We invite submissions successfully applying RL algorithms to real-life
problems by addressing practically relevant RL issues. Our topics of
interest are general, including but not limited to topics below:

 * Practical RL algorithms , which covers all algorithmic challenges of RL,
especially those that directly address challenges faced by real-world
applications;

 * Practical issues: generalization, sample/time/space efficiency,
exploration vs. exploitation, reward specification and shaping,
scalability, model-based learning (model validation and model error
estimation), prior knowledge, safety, accountability, interpretability,
reproducibility, hyper-parameter tuning;

 * Applications: recommender systems, advertisements, conversational AI,
business, finance, healthcare, education, robotics, autonomous driving,
transportation, energy, chemical synthesis, drug design, industrial
control, drawing, music, or other problems in science, engineering and arts.

Submissions should be made via the Machine Learning journal website at
http://www.editorialmanager.com/mach/. When submitting your paper, be sure
to specify that the paper is a contribution for the Special Issue "SI:
Reinforcement Learning For Real Life" so that your paper will be assigned
to the guest editors.

Springer does not require authors to submit their papers in a prescribed
template.
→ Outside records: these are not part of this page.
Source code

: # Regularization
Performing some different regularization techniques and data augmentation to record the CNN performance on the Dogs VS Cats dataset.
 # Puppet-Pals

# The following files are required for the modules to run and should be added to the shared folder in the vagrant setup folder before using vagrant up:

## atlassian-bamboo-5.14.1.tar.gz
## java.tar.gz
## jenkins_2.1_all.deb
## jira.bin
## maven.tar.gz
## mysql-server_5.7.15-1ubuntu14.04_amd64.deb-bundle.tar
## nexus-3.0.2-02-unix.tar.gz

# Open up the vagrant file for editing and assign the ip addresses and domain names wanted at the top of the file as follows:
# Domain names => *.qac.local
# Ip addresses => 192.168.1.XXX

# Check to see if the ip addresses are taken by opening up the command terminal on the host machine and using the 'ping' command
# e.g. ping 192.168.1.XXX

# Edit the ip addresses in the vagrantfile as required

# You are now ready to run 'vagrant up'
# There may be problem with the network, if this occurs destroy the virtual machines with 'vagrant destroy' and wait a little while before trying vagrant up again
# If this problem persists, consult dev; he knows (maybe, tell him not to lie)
If the paper is accepted for publication the source files will be
converted by the typesetter and prepared in Springer's format for the
online platform, SpringerLink. Accepted papers will be published online,
before print publication. Resources for journal authors, including
templates and style files, as well as frequently asked questions can be
found at: Journal Author Resources, https://
www.springer.com/gp/authors-editors/journal-author/frequently-asked-questions/3832
.


For any inquiry about the special issue, please contact us at
rl4reall...@gmail.com. We are looking forward to receiving your
contribution.

Guest Editors:

Alborz Geramifard (Facebook)
Lihong Li (Google Research)
Yuxi Li (Attain.AI)
Csaba Szepesvari (DeepMind & University of Alberta)
Tao Wang (Apple)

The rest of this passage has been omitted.